Top of Exercise inputs

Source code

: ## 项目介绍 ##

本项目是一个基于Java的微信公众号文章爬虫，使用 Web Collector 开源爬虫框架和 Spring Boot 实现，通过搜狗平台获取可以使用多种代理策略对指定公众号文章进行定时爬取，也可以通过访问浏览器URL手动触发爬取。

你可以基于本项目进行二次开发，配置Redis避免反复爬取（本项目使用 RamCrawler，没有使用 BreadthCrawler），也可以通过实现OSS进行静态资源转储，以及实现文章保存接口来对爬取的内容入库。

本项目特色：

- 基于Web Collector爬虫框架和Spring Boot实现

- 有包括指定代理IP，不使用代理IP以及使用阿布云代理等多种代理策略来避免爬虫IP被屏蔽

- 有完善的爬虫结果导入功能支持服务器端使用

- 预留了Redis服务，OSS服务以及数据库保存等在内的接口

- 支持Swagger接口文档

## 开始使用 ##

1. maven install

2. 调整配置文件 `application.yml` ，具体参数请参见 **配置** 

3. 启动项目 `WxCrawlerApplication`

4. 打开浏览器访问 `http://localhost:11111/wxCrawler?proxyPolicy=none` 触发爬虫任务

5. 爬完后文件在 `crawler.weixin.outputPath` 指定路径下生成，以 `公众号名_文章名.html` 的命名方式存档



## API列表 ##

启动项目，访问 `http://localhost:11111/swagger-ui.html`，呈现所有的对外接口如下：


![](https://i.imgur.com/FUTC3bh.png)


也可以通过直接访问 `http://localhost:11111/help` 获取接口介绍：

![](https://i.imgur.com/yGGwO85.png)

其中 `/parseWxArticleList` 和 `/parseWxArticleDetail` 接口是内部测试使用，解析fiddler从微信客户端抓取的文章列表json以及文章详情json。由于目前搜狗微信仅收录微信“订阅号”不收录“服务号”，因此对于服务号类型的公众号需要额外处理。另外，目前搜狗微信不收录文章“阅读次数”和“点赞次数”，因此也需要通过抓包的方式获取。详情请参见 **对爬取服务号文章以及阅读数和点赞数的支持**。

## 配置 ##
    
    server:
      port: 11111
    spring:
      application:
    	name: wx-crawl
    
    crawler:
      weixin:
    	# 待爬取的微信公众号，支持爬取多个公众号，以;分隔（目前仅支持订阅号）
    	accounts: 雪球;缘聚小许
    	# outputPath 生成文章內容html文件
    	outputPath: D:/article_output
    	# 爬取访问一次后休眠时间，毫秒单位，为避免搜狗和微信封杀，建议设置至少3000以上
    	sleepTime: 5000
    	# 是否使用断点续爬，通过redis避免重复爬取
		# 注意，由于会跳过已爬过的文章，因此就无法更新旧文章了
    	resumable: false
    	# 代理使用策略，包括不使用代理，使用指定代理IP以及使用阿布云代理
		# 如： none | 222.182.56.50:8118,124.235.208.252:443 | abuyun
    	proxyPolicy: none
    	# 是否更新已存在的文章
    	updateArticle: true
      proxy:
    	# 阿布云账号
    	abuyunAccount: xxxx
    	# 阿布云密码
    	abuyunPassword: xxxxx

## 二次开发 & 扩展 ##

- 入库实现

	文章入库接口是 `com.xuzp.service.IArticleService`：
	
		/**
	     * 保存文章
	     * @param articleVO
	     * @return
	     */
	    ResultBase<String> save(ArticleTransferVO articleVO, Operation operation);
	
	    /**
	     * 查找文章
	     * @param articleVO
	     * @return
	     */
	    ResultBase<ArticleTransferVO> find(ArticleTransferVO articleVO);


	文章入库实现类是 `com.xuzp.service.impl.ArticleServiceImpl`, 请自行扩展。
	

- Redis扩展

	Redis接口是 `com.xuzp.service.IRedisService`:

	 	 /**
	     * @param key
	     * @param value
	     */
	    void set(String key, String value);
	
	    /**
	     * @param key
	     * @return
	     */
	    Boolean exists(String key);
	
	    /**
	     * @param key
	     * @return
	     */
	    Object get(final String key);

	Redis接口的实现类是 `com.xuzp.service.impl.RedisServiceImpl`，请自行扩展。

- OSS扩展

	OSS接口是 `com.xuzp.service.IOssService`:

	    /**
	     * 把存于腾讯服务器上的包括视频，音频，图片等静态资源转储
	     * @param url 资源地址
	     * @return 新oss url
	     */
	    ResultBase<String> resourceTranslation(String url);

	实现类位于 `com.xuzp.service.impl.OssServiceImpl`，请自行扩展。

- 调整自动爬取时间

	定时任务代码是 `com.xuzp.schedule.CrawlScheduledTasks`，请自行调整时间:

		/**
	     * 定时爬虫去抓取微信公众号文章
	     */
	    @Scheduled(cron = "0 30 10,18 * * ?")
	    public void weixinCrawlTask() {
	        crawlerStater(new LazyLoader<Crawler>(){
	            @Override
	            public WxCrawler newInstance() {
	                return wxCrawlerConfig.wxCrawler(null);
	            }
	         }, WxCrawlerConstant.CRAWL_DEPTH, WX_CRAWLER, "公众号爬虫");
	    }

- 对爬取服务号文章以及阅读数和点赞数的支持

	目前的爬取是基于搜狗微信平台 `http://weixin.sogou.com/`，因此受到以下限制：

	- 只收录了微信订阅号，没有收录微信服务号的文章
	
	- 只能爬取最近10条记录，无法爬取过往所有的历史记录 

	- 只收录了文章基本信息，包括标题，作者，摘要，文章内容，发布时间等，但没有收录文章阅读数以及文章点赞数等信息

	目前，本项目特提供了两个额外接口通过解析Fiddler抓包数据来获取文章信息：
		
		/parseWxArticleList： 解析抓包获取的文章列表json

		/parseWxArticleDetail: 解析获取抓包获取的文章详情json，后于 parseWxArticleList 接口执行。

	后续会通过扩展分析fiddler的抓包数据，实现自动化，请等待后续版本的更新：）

Bottom of Exercise inputs

Copy each line of the data exactly, leaving nothing out.

• [Written answer]
Source code

: ## 项目介绍 ##

本项目是一个基于Java的微信公众号文章爬虫，使用 Web Collector 开源爬虫框架和 Spring Boot 实现，通过搜狗平台获取可以使用多种代理策略对指定公众号文章进行定时爬取，也可以通过访问浏览器URL手动触发爬取。

你可以基于本项目进行二次开发，配置Redis避免反复爬取（本项目使用 RamCrawler，没有使用 BreadthCrawler），也可以通过实现OSS进行静态资源转储，以及实现文章保存接口来对爬取的内容入库。

本项目特色：

- 基于Web Collector爬虫框架和Spring Boot实现

- 有包括指定代理IP，不使用代理IP以及使用阿布云代理等多种代理策略来避免爬虫IP被屏蔽

- 有完善的爬虫结果导入功能支持服务器端使用

- 预留了Redis服务，OSS服务以及数据库保存等在内的接口

- 支持Swagger接口文档

## 开始使用 ##

1. maven install

2. 调整配置文件 `application.yml` ，具体参数请参见 **配置** 

3. 启动项目 `WxCrawlerApplication`

4. 打开浏览器访问 `http://localhost:11111/wxCrawler?proxyPolicy=none` 触发爬虫任务

5. 爬完后文件在 `crawler.weixin.outputPath` 指定路径下生成，以 `公众号名_文章名.html` 的命名方式存档



## API列表 ##

启动项目，访问 `http://localhost:11111/swagger-ui.html`，呈现所有的对外接口如下：


![](https://i.imgur.com/FUTC3bh.png)


也可以通过直接访问 `http://localhost:11111/help` 获取接口介绍：

![](https://i.imgur.com/yGGwO85.png)

其中 `/parseWxArticleList` 和 `/parseWxArticleDetail` 接口是内部测试使用，解析fiddler从微信客户端抓取的文章列表json以及文章详情json。由于目前搜狗微信仅收录微信“订阅号”不收录“服务号”，因此对于服务号类型的公众号需要额外处理。另外，目前搜狗微信不收录文章“阅读次数”和“点赞次数”，因此也需要通过抓包的方式获取。详情请参见 **对爬取服务号文章以及阅读数和点赞数的支持**。

## 配置 ##
    
    server:
      port: 11111
    spring:
      application:
    	name: wx-crawl
    
    crawler:
      weixin:
    	# 待爬取的微信公众号，支持爬取多个公众号，以;分隔（目前仅支持订阅号）
    	accounts: 雪球;缘聚小许
    	# outputPath 生成文章內容html文件
    	outputPath: D:/article_output
    	# 爬取访问一次后休眠时间，毫秒单位，为避免搜狗和微信封杀，建议设置至少3000以上
    	sleepTime: 5000
    	# 是否使用断点续爬，通过redis避免重复爬取
		# 注意，由于会跳过已爬过的文章，因此就无法更新旧文章了
    	resumable: false
    	# 代理使用策略，包括不使用代理，使用指定代理IP以及使用阿布云代理
		# 如： none | 222.182.56.50:8118,124.235.208.252:443 | abuyun
    	proxyPolicy: none
    	# 是否更新已存在的文章
    	updateArticle: true
      proxy:
    	# 阿布云账号
    	abuyunAccount: xxxx
    	# 阿布云密码
    	abuyunPassword: xxxxx

## 二次开发 & 扩展 ##

- 入库实现

	文章入库接口是 `com.xuzp.service.IArticleService`：
	
		/**
	     * 保存文章
	     * @param articleVO
	     * @return
	     */
	    ResultBase<String> save(ArticleTransferVO articleVO, Operation operation);
	
	    /**
	     * 查找文章
	     * @param articleVO
	     * @return
	     */
	    ResultBase<ArticleTransferVO> find(ArticleTransferVO articleVO);


	文章入库实现类是 `com.xuzp.service.impl.ArticleServiceImpl`, 请自行扩展。
	

- Redis扩展

	Redis接口是 `com.xuzp.service.IRedisService`:

	 	 /**
	     * @param key
	     * @param value
	     */
	    void set(String key, String value);
	
	    /**
	     * @param key
	     * @return
	     */
	    Boolean exists(String key);
	
	    /**
	     * @param key
	     * @return
	     */
	    Object get(final String key);

	Redis接口的实现类是 `com.xuzp.service.impl.RedisServiceImpl`，请自行扩展。

- OSS扩展

	OSS接口是 `com.xuzp.service.IOssService`:

	    /**
	     * 把存于腾讯服务器上的包括视频，音频，图片等静态资源转储
	     * @param url 资源地址
	     * @return 新oss url
	     */
	    ResultBase<String> resourceTranslation(String url);

	实现类位于 `com.xuzp.service.impl.OssServiceImpl`，请自行扩展。

- 调整自动爬取时间

	定时任务代码是 `com.xuzp.schedule.CrawlScheduledTasks`，请自行调整时间:

		/**
	     * 定时爬虫去抓取微信公众号文章
	     */
	    @Scheduled(cron = "0 30 10,18 * * ?")
	    public void weixinCrawlTask() {
	        crawlerStater(new LazyLoader<Crawler>(){
	            @Override
	            public WxCrawler newInstance() {
	                return wxCrawlerConfig.wxCrawler(null);
	            }
	         }, WxCrawlerConstant.CRAWL_DEPTH, WX_CRAWLER, "公众号爬虫");
	    }

- 对爬取服务号文章以及阅读数和点赞数的支持

	目前的爬取是基于搜狗微信平台 `http://weixin.sogou.com/`，因此受到以下限制：

	- 只收录了微信订阅号，没有收录微信服务号的文章
	
	- 只能爬取最近10条记录，无法爬取过往所有的历史记录 

	- 只收录了文章基本信息，包括标题，作者，摘要，文章内容，发布时间等，但没有收录文章阅读数以及文章点赞数等信息

	目前，本项目特提供了两个额外接口通过解析Fiddler抓包数据来获取文章信息：
		
		/parseWxArticleList： 解析抓包获取的文章列表json

		/parseWxArticleDetail: 解析获取抓包获取的文章详情json，后于 parseWxArticleList 接口执行。

	后续会通过扩展分析fiddler的抓包数据，实现自动化，请等待后续版本的更新：）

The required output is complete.